2 32 359 1 compute-2-7

1 16 176 1 compute-2-2

5 80 865 1 hpc-login-1-2

1 16 173 1 hpc-login-1-3

1 16 187 1 compute-2-11

1 16 176 1 compute-7-9

2 32 368 1 compute-4-1

4 64 692 1 compute-2-8

(above shows how many error lines were generated by that many nodes so

252 nodes had no hits, compute-13-20 has 23 lines of errors (about to be pulled due to multiple hardware problems).

so we've seen them, but very rarely. Our IB interfaces are completely free from xmit/rec errors, so these error may be related to rare packet collisions or .. ?

We have a few ethernet errors but they don't seem to be closely related to these errors.

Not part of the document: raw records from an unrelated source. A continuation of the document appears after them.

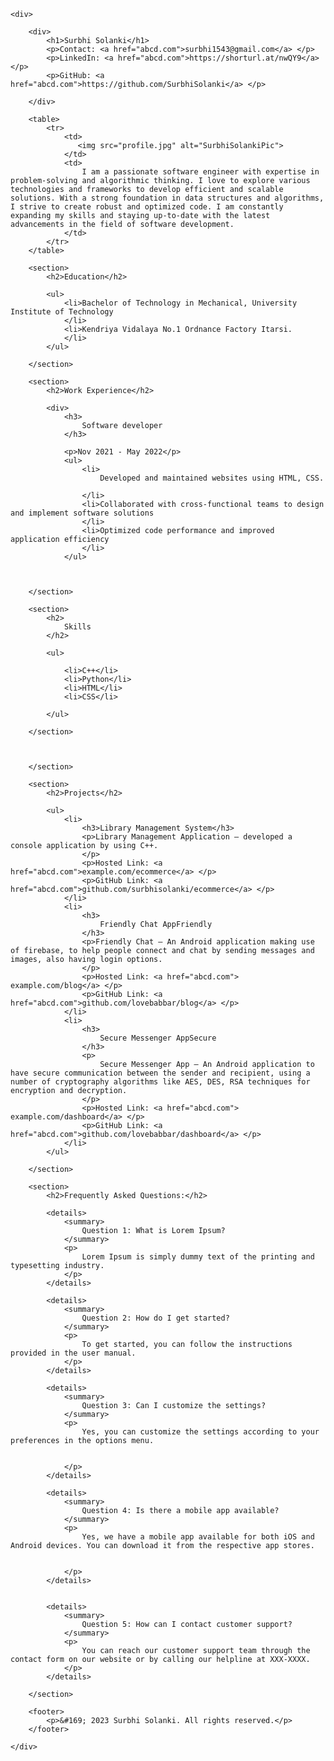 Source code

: <!DOCTYPE html>
<html lang="en">
<head>
    <meta charset="UTF-8">
    <meta http-equiv="X-UA-Compatible" content="IE=edge">
    <meta name="viewport" content="width=device-width, initial-scale=1.0">
    <title>Document</title>
</head>
<body>

    <div>

        <div>
            <h1>Surbhi Solanki</h1>
            <p>Contact: <a href="abcd.com">surbhi1543@gmail.com</a> </p>
            <p>LinkedIn: <a href="abcd.com">https://shorturl.at/nwQY9</a> </p>
            <p>GitHub: <a href="abcd.com">https://github.com/SurbhiSolanki</a> </p>

        </div>

        <table>
            <tr>
                <td>
                   <img src="profile.jpg" alt="SurbhiSolankiPic"> 
                </td>
                <td>
                    I am a passionate software engineer with expertise in problem-solving and algorithmic thinking. I love to explore various technologies and frameworks to develop efficient and scalable solutions. With a strong foundation in data structures and algorithms, I strive to create robust and optimized code. I am constantly expanding my skills and staying up-to-date with the latest advancements in the field of software development. 
                </td>
            </tr>
        </table>

        <section>
            <h2>Education</h2>

            <ul>
                <li>Bachelor of Technology in Mechanical, University Institute of Technology
                </li>
                <li>Kendriya Vidalaya No.1 Ordnance Factory Itarsi.
                </li>
            </ul>

        </section>

        <section>
            <h2>Work Experience</h2>

            <div>
                <h3>
                    Software developer
                </h3>

                <p>Nov 2021 - May 2022</p>
                <ul>
                    <li>
                        Developed and maintained websites using HTML, CSS.

                    </li>
                    <li>Collaborated with cross-functional teams to design and implement software solutions
                    </li>
                    <li>Optimized code performance and improved application efficiency
                    </li>
                </ul>
         


        </section>

        <section>
            <h2>
                Skills
            </h2>

            <ul>
             
                <li>C++</li>
                <li>Python</li>
                <li>HTML</li>
                <li>CSS</li>
              
            </ul>

        </section>

       

        </section>

        <section>
            <h2>Projects</h2>

            <ul>
                <li>
                    <h3>Library Management System</h3>
                    <p>Library Management Application – developed a console application by using C++.
                    </p>
                    <p>Hosted Link: <a href="abcd.com">example.com/ecommerce</a> </p>
                    <p>GitHub Link: <a href="abcd.com">github.com/surbhisolanki/ecommerce</a> </p>
                </li>
                <li>
                    <h3>
                        Friendly Chat AppFriendly
                    </h3>
                    <p>Friendly Chat – An Android application making use of firebase, to help people connect and chat by sending messages and images, also having login options.
                    </p>
                    <p>Hosted Link: <a href="abcd.com"> example.com/blog</a> </p>
                    <p>GitHub Link: <a href="abcd.com">github.com/lovebabbar/blog</a> </p>
                </li>
                <li>
                    <h3>
                        Secure Messenger AppSecure
                    </h3>
                    <p>
                        Secure Messenger App – An Android application to have secure communication between the sender and recipient, using a number of cryptography algorithms like AES, DES, RSA techniques for encryption and decryption.
                    </p>
                    <p>Hosted Link: <a href="abcd.com"> example.com/dashboard</a> </p>
                    <p>GitHub Link: <a href="abcd.com">github.com/lovebabbar/dashboard</a> </p>
                </li>
            </ul>

        </section>

        <section>
            <h2>Frequently Asked Questions:</h2>

            <details>
                <summary>
                    Question 1: What is Lorem Ipsum?
                </summary>
                <p>
                    Lorem Ipsum is simply dummy text of the printing and typesetting industry.
                </p>
            </details>

            <details>
                <summary>
                    Question 2: How do I get started?
                </summary>
                <p>
                    To get started, you can follow the instructions provided in the user manual.
                </p>
            </details>

            <details>
                <summary>
                    Question 3: Can I customize the settings?
                </summary>
                <p>
                    Yes, you can customize the settings according to your preferences in the options menu.


                </p>
            </details>

            <details>
                <summary>
                    Question 4: Is there a mobile app available?
                </summary>
                <p>
                    Yes, we have a mobile app available for both iOS and Android devices. You can download it from the respective app stores.


                </p>
            </details>


            <details>
                <summary>
                    Question 5: How can I contact customer support?
                </summary>
                <p>
                    You can reach our customer support team through the contact form on our website or by calling our helpline at XXX-XXXX.
                </p>
            </details>

        </section>

        <footer>
            <p>&#169; 2023 Surbhi Solanki. All rights reserved.</p>
        </footer>

    </div>

</body>
</html>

This could also be related to the storage nodes. Is there one storage node that is picking up the errors? (Crude measure is just the size of the /var/log/beegfs-storage.log)

What FS are you using?

Can you scan the individual disks with smartctl to see if you have a couple of duds? If you're using a software RAID, it's trivial; if it's an LSI controller, you have to use a peek-thru workaround:

http://moo.nac.uci.edu/~hjm/HOWTOS.html#smartmegaraid

We see about 10-500 errors like this:

(0) Feb01 09:59:15 Worker6-1 [ReadChunkFileV2Msg incoming] >> SocketException occurred: Disconnect during send()
to: 10.2.255.222:56363

since jan on all 10 of our storage servers. So they exist, but they're not frequent.

Also, are you using quotas? If so, are the affected users overrunning their quotas?

hjm

Kevin Leigeb

unread,

Aug 10, 2017, 12:34:53 PM8/10/17

to beegfs-user

Harry -

We use ZFS so we are quickly notified of any disk anomalies and haven't seen anything in recent runs of `zpool status` -- Also, we are not using quotas.

These error messages appear across all storage nodes, unfortunately.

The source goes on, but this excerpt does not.